Designs which had the biggest impact. . .

SONY WALKMAN

Preceding the iPod by 20 years, the Walkman was the first example of a miniaturised music player on the move and is in production in various guises including a video Walkman.

THE FAX MACHINE

Xerox Magnafax telecopier, 1966, was the first light-weight fax machine (446lbs). It became popular thanks to Japanese uptake in the 1970s and miniaturisation.

THE WASSILIY CHAIR

Designed for Kandinski's apartment by Marcel Brauer in 1925, it was revolutionary in the materials used - steel tubes and leather - and a tubular frame that suspends the sitter. It inspired designers across Europe and the USA to use industrial materials and is still in production.

TOBLERONE

Toblerone was the first patented chocolate and the first designer confectionery. Its design has allowed it compete with Cadbury and Nestle.
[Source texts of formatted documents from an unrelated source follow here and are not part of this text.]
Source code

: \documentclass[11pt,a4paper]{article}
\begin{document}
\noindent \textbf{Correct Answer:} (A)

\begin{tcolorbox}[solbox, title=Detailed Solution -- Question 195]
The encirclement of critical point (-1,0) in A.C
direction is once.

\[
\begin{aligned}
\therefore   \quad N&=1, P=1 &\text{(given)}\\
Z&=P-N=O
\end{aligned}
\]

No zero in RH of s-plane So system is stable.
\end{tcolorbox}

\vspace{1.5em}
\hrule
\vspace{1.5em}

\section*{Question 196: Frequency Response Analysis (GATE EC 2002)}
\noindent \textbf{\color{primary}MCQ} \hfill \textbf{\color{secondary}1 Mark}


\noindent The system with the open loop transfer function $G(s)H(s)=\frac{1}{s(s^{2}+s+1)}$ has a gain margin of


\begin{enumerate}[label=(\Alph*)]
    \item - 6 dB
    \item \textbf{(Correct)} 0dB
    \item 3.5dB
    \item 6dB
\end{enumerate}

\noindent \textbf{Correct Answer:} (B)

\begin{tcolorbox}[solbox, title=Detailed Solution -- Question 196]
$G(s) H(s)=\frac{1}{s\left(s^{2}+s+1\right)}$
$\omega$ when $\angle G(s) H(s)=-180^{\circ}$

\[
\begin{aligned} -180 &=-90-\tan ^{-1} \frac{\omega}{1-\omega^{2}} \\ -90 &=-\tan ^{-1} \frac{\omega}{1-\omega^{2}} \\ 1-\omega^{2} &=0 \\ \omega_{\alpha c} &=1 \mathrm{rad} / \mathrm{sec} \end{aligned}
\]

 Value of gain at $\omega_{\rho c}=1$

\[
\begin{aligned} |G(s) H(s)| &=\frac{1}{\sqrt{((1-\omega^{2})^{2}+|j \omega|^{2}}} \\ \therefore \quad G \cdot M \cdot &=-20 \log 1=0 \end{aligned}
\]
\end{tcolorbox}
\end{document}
It celebrates its centenary next year.

THE MINI

Designed to compete against German micro-cars during the 1950s oil crisis, the Mini contained numerous design innovations. Regarded by the motor design community as second only to the Model T Ford in terms of its influence.

MAUVE

The first artificial dye and the first "artificial" colour, it now dominates the world of fashion. Invented by William Perkin in 1856, it replaced vegetable and animal dyes and led to a huge variation in crimson and blue hues in fashion.

MOBILE CORDLESS PHONE

Though Benefon was beaten into oblivion by Nokia, it was first to introduce a mobile phone with an integral battery leading to the modern handheld. Nokia also claims to be the first with its Mobira Cityman.

APPLE MACINTOSH

Macintosh's computer interface and mouse introduced in 1984 pioneered the design of computers around people's capabilities, not problem solving.

HTML & BROWSERS

Netscape pioneered the browser which, when coupled to Tim Berners Lee's HyperText Mark-Up Language (HTML), gave us an Internet usable by the general public.

DIGITAL WATCH

First designed for the Stanley Kubrick film 2001: A Space Odyssey, it went into prototype in 1970 at Pulsar and made accurate timepieces into an affordable object for everyone.